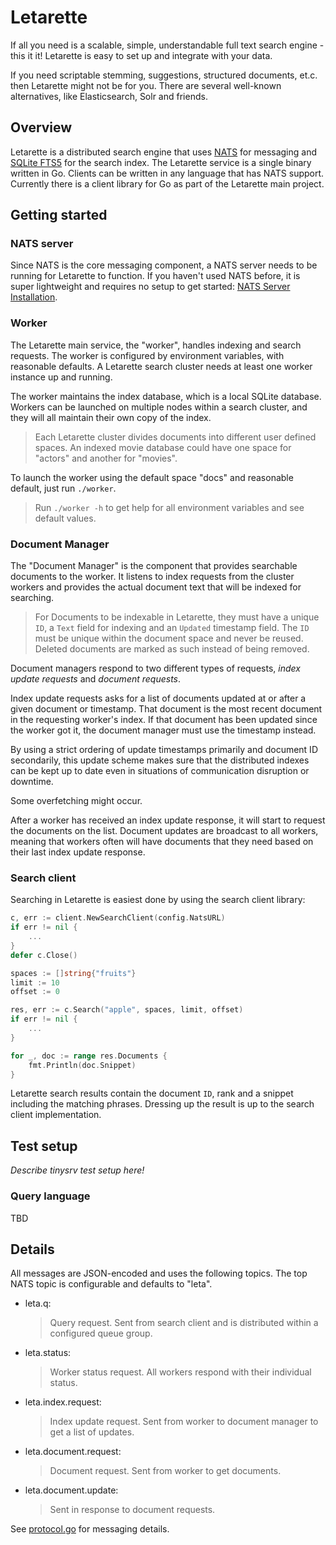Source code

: # Letarette

If all you need is a scalable, simple, understandable full text search engine - this it it!
Letarette is easy to set up and integrate with your data.

If you need scriptable stemming, suggestions, structured documents, et.c. then Letarette might not be for you.
There are several well-known alternatives, like Elasticsearch, Solr and friends.

## Overview

Letarette is a distributed search engine that uses [NATS][NATS] for messaging and [SQLite FTS5][FTS5] for the search index.
The Letarette service is a single binary written in Go. Clients can be written in any language that has NATS
support. Currently there is a client library for Go as part of the Letarette main project.

## Getting started

### NATS server
Since NATS is the core messaging component, a NATS server needs to be running for Letarette to function. If you haven't used NATS before, it is super lightweight and requires no setup to get started: [NATS Server Installation][NATS Installation].

### Worker
The Letarette main service, the "worker", handles indexing and search requests.
The worker is configured by environment variables, with reasonable defaults. A Letarette search cluster needs at least one worker instance up and running.

The worker maintains the index database, which is a local SQLite database. Workers can be launched on multiple nodes within a search cluster, and they will all maintain their own copy of the index.

> Each Letarette cluster divides documents into different user defined spaces. An indexed movie database could have one space for "actors" and another for "movies".

To launch the worker using the default space "docs" and reasonable default, just run `./worker`. 

> Run `./worker -h` to get help for all environment variables and see default values.

### Document Manager
The "Document Manager" is the component that provides searchable documents to the worker. It listens to index requests from the cluster workers and provides the actual document text that will be indexed for searching.

> For Documents to be indexable in Letarette, they must have a unique `ID`, a `Text` field for indexing and an `Updated` timestamp field. The `ID` must be unique within the document space and never be reused. Deleted documents are marked as such instead of being removed.

Document managers respond to two different types of requests, _index update requests_ and _document requests_.

Index update requests asks for a list of documents updated at or after a given document or timestamp. That document is the most recent document in the requesting worker's index. If that document has been updated since the worker got it, the document manager must use the timestamp instead.

By using a strict ordering of update timestamps primarily and document ID secondarily, this update scheme makes sure that the distributed indexes can be kept up to date even in situations of communication disruption or downtime.

Some overfetching might occur.

After a worker has received an index update response, it will start to request the documents on the list. Document updates are broadcast to all workers, meaning that workers often will have documents that they need based on their last index update response.

### Search client
Searching in Letarette is easiest done by using the search client library:

```go
c, err := client.NewSearchClient(config.NatsURL)
if err != nil {
    ...
}
defer c.Close()

spaces := []string{"fruits"}
limit := 10
offset := 0

res, err := c.Search("apple", spaces, limit, offset)
if err != nil {
    ...
}

for _, doc := range res.Documents {
    fmt.Println(doc.Snippet)
}
```

Letarette search results contain the document `ID`, rank and a snippet including the matching phrases. Dressing up the result is up to the search client implementation.

## Test setup

_Describe tinysrv test setup here!_

### Query language

TBD

## Details

All messages are JSON-encoded and uses the following topics.
The top NATS topic is configurable and defaults to "leta".

- leta.q:
    >Query request. Sent from search client and is distributed within a configured queue group.
- leta.status:
    >Worker status request. All workers respond with their individual status.
- leta.index.request:
    >Index update request. Sent from worker to document manager to get a list of updates.
- leta.document.request:
    >Document request. Sent from worker to get documents.
- leta.document.update:
    >Sent in response to document requests.

See [protocol.go](pkg/protocol/protocol.go) for messaging details.

[NATS]: https://nats.io
[FTS5]: https://www.sqlite.org/fts5.html
[NATS Installation]: https://nats-io.github.io/docs/nats_server/installation.html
◆ ◆ ◆ ◆ ◆ ◆ ◆
◆ AIM OF THE EXERCISE: Exclude the pictures and print the rest of the data exactly.

◆ RESPONSE AREA:
Source code

: # Letarette

If all you need is a scalable, simple, understandable full text search engine - this it it!
Letarette is easy to set up and integrate with your data.

If you need scriptable stemming, suggestions, structured documents, et.c. then Letarette might not be for you.
There are several well-known alternatives, like Elasticsearch, Solr and friends.

## Overview

Letarette is a distributed search engine that uses [NATS][NATS] for messaging and [SQLite FTS5][FTS5] for the search index.
The Letarette service is a single binary written in Go. Clients can be written in any language that has NATS
support. Currently there is a client library for Go as part of the Letarette main project.

## Getting started

### NATS server
Since NATS is the core messaging component, a NATS server needs to be running for Letarette to function. If you haven't used NATS before, it is super lightweight and requires no setup to get started: [NATS Server Installation][NATS Installation].

### Worker
The Letarette main service, the "worker", handles indexing and search requests.
The worker is configured by environment variables, with reasonable defaults. A Letarette search cluster needs at least one worker instance up and running.

The worker maintains the index database, which is a local SQLite database. Workers can be launched on multiple nodes within a search cluster, and they will all maintain their own copy of the index.

> Each Letarette cluster divides documents into different user defined spaces. An indexed movie database could have one space for "actors" and another for "movies".

To launch the worker using the default space "docs" and reasonable default, just run `./worker`. 

> Run `./worker -h` to get help for all environment variables and see default values.

### Document Manager
The "Document Manager" is the component that provides searchable documents to the worker. It listens to index requests from the cluster workers and provides the actual document text that will be indexed for searching.

> For Documents to be indexable in Letarette, they must have a unique `ID`, a `Text` field for indexing and an `Updated` timestamp field. The `ID` must be unique within the document space and never be reused. Deleted documents are marked as such instead of being removed.

Document managers respond to two different types of requests, _index update requests_ and _document requests_.

Index update requests asks for a list of documents updated at or after a given document or timestamp. That document is the most recent document in the requesting worker's index. If that document has been updated since the worker got it, the document manager must use the timestamp instead.

By using a strict ordering of update timestamps primarily and document ID secondarily, this update scheme makes sure that the distributed indexes can be kept up to date even in situations of communication disruption or downtime.

Some overfetching might occur.

After a worker has received an index update response, it will start to request the documents on the list. Document updates are broadcast to all workers, meaning that workers often will have documents that they need based on their last index update response.

### Search client
Searching in Letarette is easiest done by using the search client library:

```go
c, err := client.NewSearchClient(config.NatsURL)
if err != nil {
    ...
}
defer c.Close()

spaces := []string{"fruits"}
limit := 10
offset := 0

res, err := c.Search("apple", spaces, limit, offset)
if err != nil {
    ...
}

for _, doc := range res.Documents {
    fmt.Println(doc.Snippet)
}
```

Letarette search results contain the document `ID`, rank and a snippet including the matching phrases. Dressing up the result is up to the search client implementation.

## Test setup

_Describe tinysrv test setup here!_

### Query language

TBD

## Details

All messages are JSON-encoded and uses the following topics.
The top NATS topic is configurable and defaults to "leta".

- leta.q:
    >Query request. Sent from search client and is distributed within a configured queue group.
- leta.status:
    >Worker status request. All workers respond with their individual status.
- leta.index.request:
    >Index update request. Sent from worker to document manager to get a list of updates.
- leta.document.request:
    >Document request. Sent from worker to get documents.
- leta.document.update:
    >Sent in response to document requests.

See [protocol.go](pkg/protocol/protocol.go) for messaging details.

[NATS]: https://nats.io
[FTS5]: https://www.sqlite.org/fts5.html
[NATS Installation]: https://nats-io.github.io/docs/nats_server/installation.html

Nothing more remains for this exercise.